Data records:
==*==

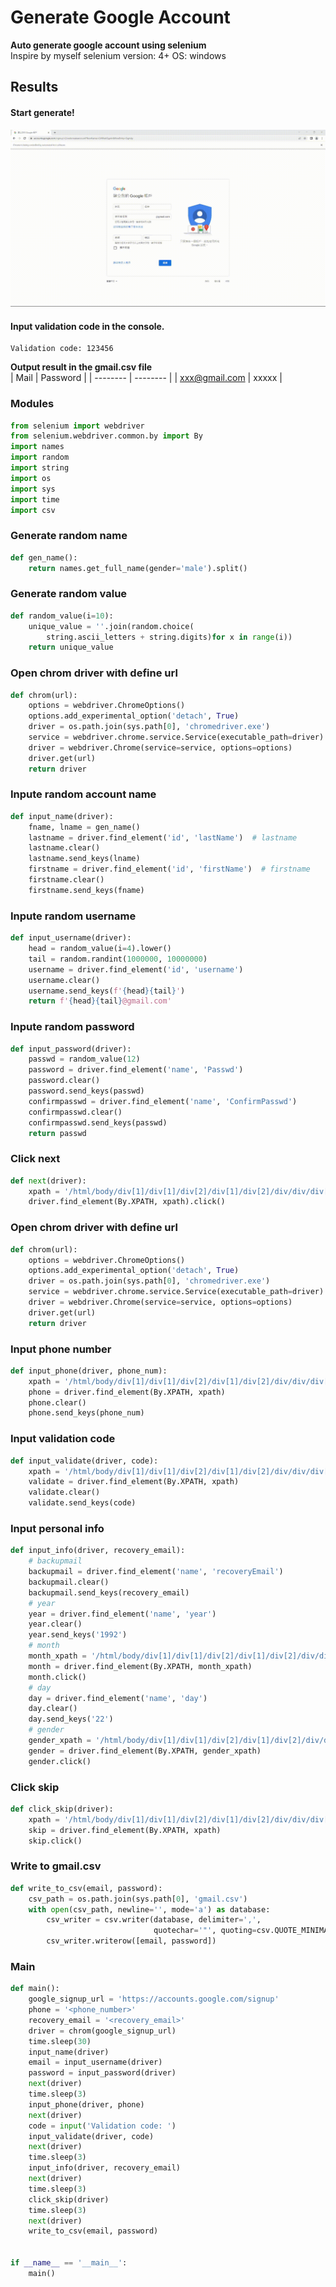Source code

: # Generate Google Account
**Auto generate google account using selenium**  
Inspire by myself
selenium version: 4+
OS: windows
## Results
#### Start generate!
![image](https://github.com/polo871209/projects/blob/main/GoogleAccount/result.gif) 
#### Input validation code in the console.
```
Validation code: 123456
```
**Output result in the gmail.csv file**  
| Mail | Password |
| -------- | -------- | 
| xxx@gmail.com     | xxxxx     | 

### Modules
```python
from selenium import webdriver
from selenium.webdriver.common.by import By
import names
import random
import string
import os
import sys
import time
import csv
```
### Generate random name
```python
def gen_name():
    return names.get_full_name(gender='male').split()
```
### Generate random value
```python
def random_value(i=10):
    unique_value = ''.join(random.choice(
        string.ascii_letters + string.digits)for x in range(i))
    return unique_value
```
### Open chrom driver with define url
```python
def chrom(url):  
    options = webdriver.ChromeOptions()
    options.add_experimental_option('detach', True)
    driver = os.path.join(sys.path[0], 'chromedriver.exe')
    service = webdriver.chrome.service.Service(executable_path=driver)
    driver = webdriver.Chrome(service=service, options=options)
    driver.get(url)
    return driver
```
### Inpute random account name
```python
def input_name(driver):
    fname, lname = gen_name()
    lastname = driver.find_element('id', 'lastName')  # lastname
    lastname.clear()
    lastname.send_keys(lname)
    firstname = driver.find_element('id', 'firstName')  # firstname
    firstname.clear()
    firstname.send_keys(fname)
```
### Inpute random username
```python
def input_username(driver):
    head = random_value(i=4).lower()
    tail = random.randint(1000000, 10000000)
    username = driver.find_element('id', 'username')
    username.clear()
    username.send_keys(f'{head}{tail}')
    return f'{head}{tail}@gmail.com'
```
### Inpute random password
```python
def input_password(driver):
    passwd = random_value(12)
    password = driver.find_element('name', 'Passwd')
    password.clear()
    password.send_keys(passwd)
    confirmpasswd = driver.find_element('name', 'ConfirmPasswd')
    confirmpasswd.clear()
    confirmpasswd.send_keys(passwd)
    return passwd
```
### Click next
```python
def next(driver):
    xpath = '/html/body/div[1]/div[1]/div[2]/div[1]/div[2]/div/div/div[2]/div/div[2]/div/div[1]/div/div/button/span'
    driver.find_element(By.XPATH, xpath).click()
```
### Open chrom driver with define url
```python
def chrom(url):  
    options = webdriver.ChromeOptions()
    options.add_experimental_option('detach', True)
    driver = os.path.join(sys.path[0], 'chromedriver.exe')
    service = webdriver.chrome.service.Service(executable_path=driver)
    driver = webdriver.Chrome(service=service, options=options)
    driver.get(url)
    return driver
```
### Input phone number
```python
def input_phone(driver, phone_num):
    xpath = '/html/body/div[1]/div[1]/div[2]/div[1]/div[2]/div/div/div[2]/div/div[1]/div/form/span/section/div/div/div[2]/div[1]/div[2]/div[1]/label/input'
    phone = driver.find_element(By.XPATH, xpath)
    phone.clear()
    phone.send_keys(phone_num)
```
### Input validation code
```python
def input_validate(driver, code):
    xpath = '/html/body/div[1]/div[1]/div[2]/div[1]/div[2]/div/div/div[2]/div/div[1]/div/form/span/section/div/div/div[2]/div/div[1]/div/div[1]/input'
    validate = driver.find_element(By.XPATH, xpath)
    validate.clear()
    validate.send_keys(code)
```
### Input personal info
```python
def input_info(driver, recovery_email):
    # backupmail
    backupmail = driver.find_element('name', 'recoveryEmail')
    backupmail.clear()
    backupmail.send_keys(recovery_email)
    # year
    year = driver.find_element('name', 'year')
    year.clear()
    year.send_keys('1992')
    # month
    month_xpath = '/html/body/div[1]/div[1]/div[2]/div[1]/div[2]/div/div/div[2]/div/div[1]/div/form/span/section/div/div/div[3]/div[2]/div/div/div[2]/select/option[2]'
    month = driver.find_element(By.XPATH, month_xpath)
    month.click()
    # day
    day = driver.find_element('name', 'day')
    day.clear()
    day.send_keys('22')
    # gender
    gender_xpath = '/html/body/div[1]/div[1]/div[2]/div[1]/div[2]/div/div/div[2]/div/div[1]/div/form/span/section/div/div/div[4]/div[1]/div/div[2]/select/option[3]'
    gender = driver.find_element(By.XPATH, gender_xpath)
    gender.click()
```
### Click skip
```python
def click_skip(driver):
    xpath = '/html/body/div[1]/div[1]/div[2]/div[1]/div[2]/div/div/div[2]/div/div[2]/div[2]/div[2]/div/div/button/span'
    skip = driver.find_element(By.XPATH, xpath)
    skip.click()
```
### Write to gmail.csv
```python
def write_to_csv(email, password):
    csv_path = os.path.join(sys.path[0], 'gmail.csv')
    with open(csv_path, newline='', mode='a') as database:
        csv_writer = csv.writer(database, delimiter=',',
                                quotechar='"', quoting=csv.QUOTE_MINIMAL)
        csv_writer.writerow([email, password])
```
### Main
```python
def main():
    google_signup_url = 'https://accounts.google.com/signup'
    phone = '<phone_number>'
    recovery_email = '<recovery_email>'
    driver = chrom(google_signup_url)
    time.sleep(30)
    input_name(driver)
    email = input_username(driver)
    password = input_password(driver)
    next(driver)
    time.sleep(3)
    input_phone(driver, phone)
    next(driver)
    code = input('Validation code: ')
    input_validate(driver, code)
    next(driver)
    time.sleep(3)
    input_info(driver, recovery_email)
    next(driver)
    time.sleep(3)
    click_skip(driver)
    time.sleep(3)
    next(driver)
    write_to_csv(email, password)


if __name__ == '__main__':
    main()
```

==*==

WHAT THE EXERCISE ASKS: Please copy out each line of the data in which the word "gmail" occurs.

WORKED SOLUTION:
**Output result in the gmail.csv file**  
| xxx@gmail.com     | xxxxx     | 
    return f'{head}{tail}@gmail.com'
### Write to gmail.csv
    csv_path = os.path.join(sys.path[0], 'gmail.csv')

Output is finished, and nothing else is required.